I’ve just finished the cross checks on my dissertation “Quantum Time“.

The dissertation asks “what happens if measurements in the time dimension are fuzzy, just as we know they are in the space dimensions”?  Another way to put this is “what if particles are spread out in time, not just fixed in the present instant, but extending a bit into future and past”?

The question is motivated by relativity:  From relativity we know that time and space are interchangeable.  Even if a particle should happen to be flat in one frame, with no extension into past or future, in another frame it will have such an extension.  Therefore it is simplest to assume any particle is always extended a bit in time, just not so much that we notice it.

But to work out specific predictions from this is tricky:  how do you give an experimentalist something to chew on?

I was able to work out the rules for this by rewriting quantum mechanics in a way that doesn’t favor space over time.  But even with that part done, it was still tricky to apply these rules to specific experimental cases and be confident that I had used the rules consistently and correctly.

Eventually what I hit on is a set of principles (aside from being as careful as possible about the algebra!):  when the extension in time goes to zero, we should get exactly the standard result.  And every experiment should morph smoothly into its neighbors.  For instance, if we are working on a double slit experiment, and we separate the two gates far enough, the results should look like those for two separated single gates.

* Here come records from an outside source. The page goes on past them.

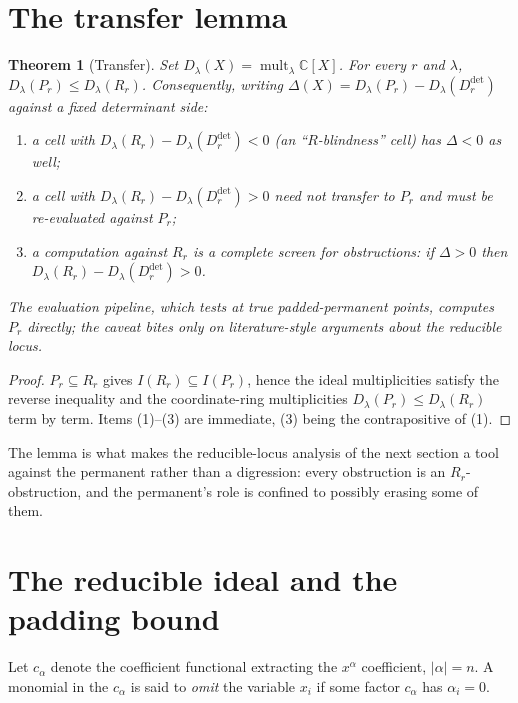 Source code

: \documentclass[11pt]{amsart}
\theoremstyle{plain}
\newtheorem{theorem}{Theorem}[section]
\theoremstyle{definition}
\theoremstyle{remark}
\DeclareMathOperator{\mult}{mult}
\newcommand{\bC}{\mathbb{C}}
\newcommand{\Rr}{R}
\newcommand{\Pp}{P}
\newcommand{\Ddet}{D^{\det}}
\begin{document}
\section{The transfer lemma}\label{sec:transfer}

\begin{theorem}[Transfer]\label{thm:transfer}
Set $D_\lambda(X)=\mult_\lambda\bC[X]$.  For every $r$ and $\lambda$,
$D_\lambda(\Pp_r)\le D_\lambda(\Rr_r)$.  Consequently, writing
$\Delta(X)=D_\lambda(\Pp_r)-D_\lambda(\Ddet_r)$ against a fixed determinant
side:
\begin{enumerate}
\item a cell with $D_\lambda(\Rr_r)-D_\lambda(\Ddet_r)<0$ (an
``$\Rr$-blindness'' cell) has $\Delta<0$ as well;
\item a cell with $D_\lambda(\Rr_r)-D_\lambda(\Ddet_r)>0$ need \emph{not}
transfer to $\Pp_r$ and must be re-evaluated against $\Pp_r$;
\item a computation against $\Rr_r$ is a complete screen for obstructions:
if $\Delta>0$ then $D_\lambda(\Rr_r)-D_\lambda(\Ddet_r)>0$.
\end{enumerate}
The evaluation pipeline, which tests at true padded-permanent points, computes
$\Pp_r$ directly; the caveat bites only on literature-style arguments about the
reducible locus.
\end{theorem}

\begin{proof}
$\Pp_r\subseteq\Rr_r$ gives $I(\Rr_r)\subseteq I(\Pp_r)$, hence the ideal
multiplicities satisfy the reverse inequality and the coordinate-ring
multiplicities $D_\lambda(\Pp_r)\le D_\lambda(\Rr_r)$ term by term.  Items
(1)--(3) are immediate, (3) being the contrapositive of (1).
\end{proof}

The lemma is what makes the reducible-locus analysis of the next section a tool
against the permanent rather than a digression: every obstruction is an
$\Rr_r$-obstruction, and the permanent's role is confined to possibly erasing
some of them.

\section{The reducible ideal and the padding bound}\label{sec:reducible}

Let $c_\alpha$ denote the coefficient functional extracting the $x^\alpha$
coefficient, $|\alpha|=n$.  A monomial in the $c_\alpha$ is said to
\emph{omit} the variable $x_i$ if some factor $c_\alpha$ has $\alpha_i=0$.
\end{document}

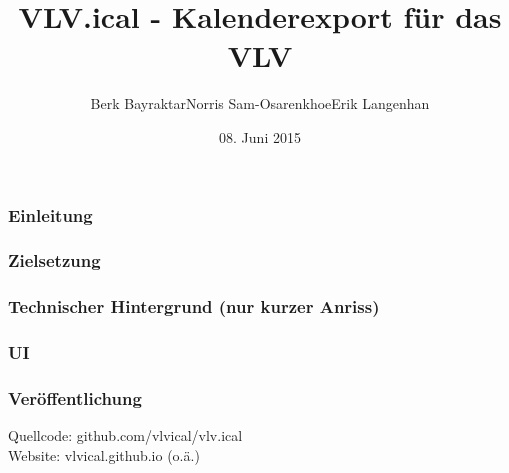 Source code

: \documentclass[10pt]{beamer}
\author{Berk Bayraktar\quad Norris Sam-Osarenkhoe\quad Erik Langenhan}
\title[VLV.ical]{VLV.ical - Kalenderexport für das VLV}
\date{08. Juni 2015}
\begin{document}
\frame{\titlepage}

\begin{frame}
    \frametitle{Einleitung}
    
\end{frame}

\begin{frame}
    \frametitle{Zielsetzung}
\end{frame}

\begin{frame}
    \frametitle{Technischer Hintergrund (nur kurzer Anriss)}
\end{frame}

\begin{frame}
    \frametitle{UI}
\end{frame}

\begin{frame}
    \frametitle{Veröffentlichung}
    Quellcode: github.com/vlvical/vlv.ical \\
    Website: vlvical.github.io (o.ä.)
\end{frame}
\end{document}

I’ve spent the last two months working on this & as of yesterday the analysis seems complete.

In general, of course, everything gets fuzzier in time.  If you send a particle through a “chopper”, a gate in time, then the pattern it leaves in time at the detector will be more spread out if time is fuzzy.

There were some surprises of course.  For instance, the classic double slit experiment normally produces an oscillating comb-like pattern at the detector.  If time is fuzzy, not only does each tooth of the comb get wider (we knew that was coming) but the teeth get more spread out.  And shorter.  So there are three different effects to look for.

All three effects are subtle, so it is possible that the effects of quantum time have already been seen, but racked up to experimental noise.

I’m letting the latest version of the paper cool off for a week, then giving it a quick double check & submitting it to the physics archive next weekend.